Clawing out of the silence with nothing more than the sharp talons of a toned electric guitar, Izzie’s Caravan get the ball rolling in their new EP Zephyrs quietly, only hinting at the massive melodies awaiting in the next twenty-four minutes of play. “Holy in Your Smile,” the first song that we hear in the record, marches from the darkness with a weighty harmony as its sonic centerpiece, careening through the air around us at a frame-by-frame pace. Velvety vocals wrap around the spindly guitars and lead us into the thick forestry of the ensuing “South of Yesterday” like a setting sun directing the entire world into nightfall, and at this point, it becomes obvious just how much Izzie’s Caravan have matured since the release of their rookie EP.
“South of Yesterday” has a Beatlesy swing to its rhythm that is intoxicating to no end, but the real prize in this track goes well beyond its sexy groove. The harmony here is almost translucent in its presentation, and yet it holds all of the jagged points in the arrangement together like some sort of aesthetical superglue. Izzie’s Caravan didn’t want to make the same record twice when they broached the sophomore project that became Zephyrs, and while I was anticipating shades of Leo’s Guitar here, those shades are in an entirely different color from anything I might have imagined prior to now. This is a psychedelic release, with a blues influence supported only in its compositional integrity.
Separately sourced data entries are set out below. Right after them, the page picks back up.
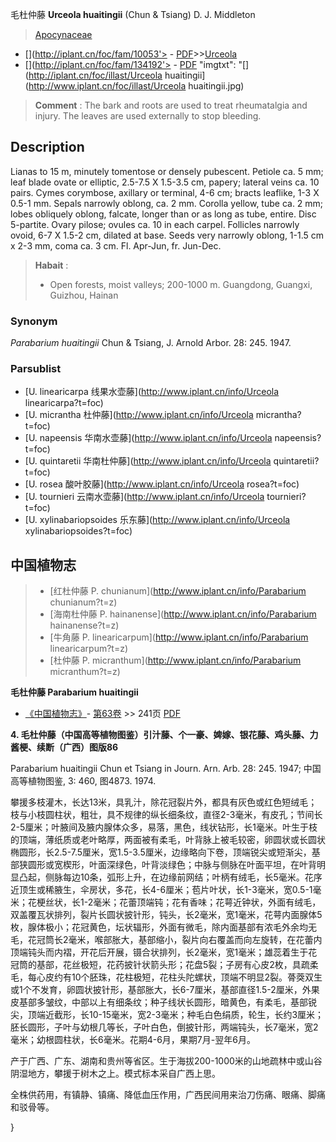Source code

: 毛杜仲藤 **Urceola huaitingii** (Chun & Tsiang) D. J. Middleton

> [Apocynaceae](http://www.iplant.cn/info/Apocynaceae?t=foc)
* [](http://iplant.cn/foc/fam/10053'> - [PDF](http://iplant.cn/foc/pdf/Apocynaceae.pdf)>>[Urceola](http://www.iplant.cn/info/Urceola?t=foc)
* [](http://iplant.cn/foc/fam/134192'> - [PDF](http://www.iplant.cn/foc/pdf/Urceola.pdf)
  "imgtxt": "[](http://iplant.cn/foc/illast/Urceola huaitingii](http://www.iplant.cn/foc/illast/Urceola huaitingii.jpg)

> **Comment** : 
> The bark and roots are used to treat rheumatalgia and injury. The leaves are used externally to stop bleeding.

## Description

Lianas to 15 m, minutely tomentose or densely pubescent. Petiole ca. 5 mm; leaf blade ovate or elliptic, 2.5-7.5 X 1.5-3.5 cm, papery; lateral veins ca. 10 pairs. Cymes corymbose, axillary or terminal, 4-6 cm; bracts leaflike, 1-3 X 0.5-1 mm. Sepals narrowly oblong, ca. 2 mm. Corolla yellow, tube ca. 2 mm; lobes obliquely oblong, falcate, longer than or as long as tube, entire. Disc 5-partite. Ovary pilose; ovules ca. 10 in each carpel. Follicles narrowly ovoid, 6-7 X 1.5-2 cm, dilated at base. Seeds very narrowly oblong, 1-1.5 cm x 2-3 mm, coma ca. 3 cm. Fl. Apr-Jun, fr. Jun-Dec.

> **Habait** : 
>* Open forests, moist valleys; 200-1000 m. Guangdong, Guangxi, Guizhou, Hainan

### Synonym
*Parabarium huaitingii* Chun & Tsiang, J. Arnold Arbor. 28: 245. 1947.

### Parsublist

* [U.  linearicarpa  线果水壶藤](http://www.iplant.cn/info/Urceola linearicarpa?t=foc)
* [U.  micrantha  杜仲藤](http://www.iplant.cn/info/Urceola micrantha?t=foc)
* [U.  napeensis  华南水壶藤](http://www.iplant.cn/info/Urceola napeensis?t=foc)
* [U.  quintaretii  华南杜仲藤](http://www.iplant.cn/info/Urceola quintaretii?t=foc)
* [U.  rosea  酸叶胶藤](http://www.iplant.cn/info/Urceola rosea?t=foc)
* [U.  tournieri  云南水壶藤](http://www.iplant.cn/info/Urceola tournieri?t=foc)
* [U.  xylinabariopsoides  乐东藤](http://www.iplant.cn/info/Urceola xylinabariopsoides?t=foc)

## 中国植物志

> * [红杜仲藤  P.  chunianum](http://www.iplant.cn/info/Parabarium chunianum?t=z)
> * [海南杜仲藤  P.  hainanense](http://www.iplant.cn/info/Parabarium hainanense?t=z)
> * [牛角藤  P.  linearicarpum](http://www.iplant.cn/info/Parabarium linearicarpum?t=z)
> * [杜仲藤  P.  micranthum](http://www.iplant.cn/info/Parabarium micranthum?t=z)

**毛杜仲藤 Parabarium huaitingii**

* [《中国植物志》](http://www.iplant.cn/frps)- [第63卷](http://www.iplant.cn/frps/vol/63) >> 241页 [PDF](http://www.iplant.cn/frps/pdf/63/241.pdf)

**4. 毛杜仲藤（中国高等植物图鉴）引汁藤、个一豪、婢嫁、银花藤、鸡头藤、力酱梗、续断（广西）图版86**

Parabarium huaitingii Chun et Tsiang in Journ. Arn. Arb. 28: 245. 1947; 中国高等植物图鉴, 3: 460, 图4873. 1974.

攀援多枝灌木，长达13米，具乳汁，除花冠裂片外，都具有灰色或红色短绒毛；枝与小枝圆柱状，粗壮，具不规律的纵长细条纹，直径2-3毫米，有皮孔；节间长2-5厘米；叶腋间及腋内腺体众多，易落，黑色，线状钻形，长1毫米。叶生于枝的顶端，薄纸质或老叶略厚，两面被有柔毛，叶背脉上被毛较密，卵圆状或长圆状椭圆形，长2.5-7.5厘米，宽1.5-3.5厘米，边缘略向下卷，顶端锐尖或短渐尖，基部狭圆形或宽楔形，叶面深绿色，叶背淡绿色；中脉与侧脉在叶面平坦，在叶背明显凸起，侧脉每边10条，弧形上升，在边缘前网结；叶柄有绒毛，长5毫米。花序近顶生或稀腋生，伞房状，多花，长4-6厘米；苞片叶状，长1-3毫米，宽0.5-1毫米；花梗丝状，长1-2毫米；花蕾顶端钝；花有香味；花萼近钟状，外面有绒毛，双盖覆瓦状排列，裂片长圆状披针形，钝头，长2毫米，宽1毫米，花萼内面腺体5枚，腺体极小；花冠黄色，坛状辐形，外面有微毛，除内面基部有浓毛外余均无毛，花冠筒长2毫米，喉部胀大，基部缩小，裂片向右覆盖而向左旋转，在花蕾内顶端钝头而内褶，开花后开展，镊合状排列，长2毫米，宽1毫米；雄蕊着生于花冠筒的基部，花丝极短，花药披针状箭头形；花盘5裂；子房有心皮2枚，具疏柔毛，每心皮约有10个胚珠，花柱极短，花柱头陀螺状，顶端不明显2裂。蓇葖双生或1个不发育，卵圆状披针形，基部胀大，长6-7厘米，基部直径1.5-2厘米，外果皮基部多皱纹，中部以上有细条纹；种子线状长圆形，暗黄色，有柔毛，基部锐尖，顶端近截形，长10-15毫米，宽2-3毫米；种毛白色绢质，轮生，长约3厘米；胚长圆形，子叶与幼根几等长，子叶白色，倒披针形，两端钝头，长7毫米，宽2毫米；幼根圆柱状，长6毫米。花期4-6月，果期7月-翌年6月。

产于广西、广东、湖南和贵州等省区。生于海拔200-1000米的山地疏林中或山谷阴湿地方，攀援于树木之上。模式标本采自广西上思。

全株供药用，有镇静、镇痛、降低血压作用，广西民间用来治刀伤痛、眼痛、脚痛和驳骨等。

}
Balladic substances enter the mix upon pressing play on the self-explanatory “Tracii’s Ballad,” but this doesn’t trigger a sudden shift in creative tempo on behalf of the band at all. Instead, this track segues us into the title number here as though the two were always meant to be joined together and heard back to back. I’d stop short of calling Zephyrs a progressive rock effort, but I would be lying if I said that there wasn’t a mightily conceptual narrative behind the creation of this material. I think Izzie’s Caravan wanted to throw off the critics with this EP, and in the wake of its four songs finding some consistent rotation on college radio this season, I doubt they’ll be stylistically pigeonholed by the press any further.
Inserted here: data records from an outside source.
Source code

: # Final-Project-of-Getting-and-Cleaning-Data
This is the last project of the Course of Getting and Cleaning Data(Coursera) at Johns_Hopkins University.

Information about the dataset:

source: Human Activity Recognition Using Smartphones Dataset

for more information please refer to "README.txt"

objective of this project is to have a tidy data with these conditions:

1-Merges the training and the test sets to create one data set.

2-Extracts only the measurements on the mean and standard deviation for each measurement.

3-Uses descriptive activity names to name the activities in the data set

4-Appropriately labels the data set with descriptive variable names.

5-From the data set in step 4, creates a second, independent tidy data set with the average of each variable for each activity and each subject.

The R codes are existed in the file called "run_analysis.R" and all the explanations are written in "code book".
Zephyrs finishes us off with a title track that is almost as long as “Holy in Your Smile” is (at a plump 6:54), but if you ask me, it’s got the best flow of any song on the extended play. Izzie’s Caravan have been in this business for well over a decade and a half, but in this record, they sound anything but tired, jaded or sick of the rock n’ roll routine. It might have taken them a little longer than most to put pen to paper and share their original material digitally and on store shelves around the country, but from where sit, it was well worth the wait. They’ve got a game-winning setup that’s working wonders for their brand in Zephyrs, and I’m quite eager to hear whatever magic they come up with next.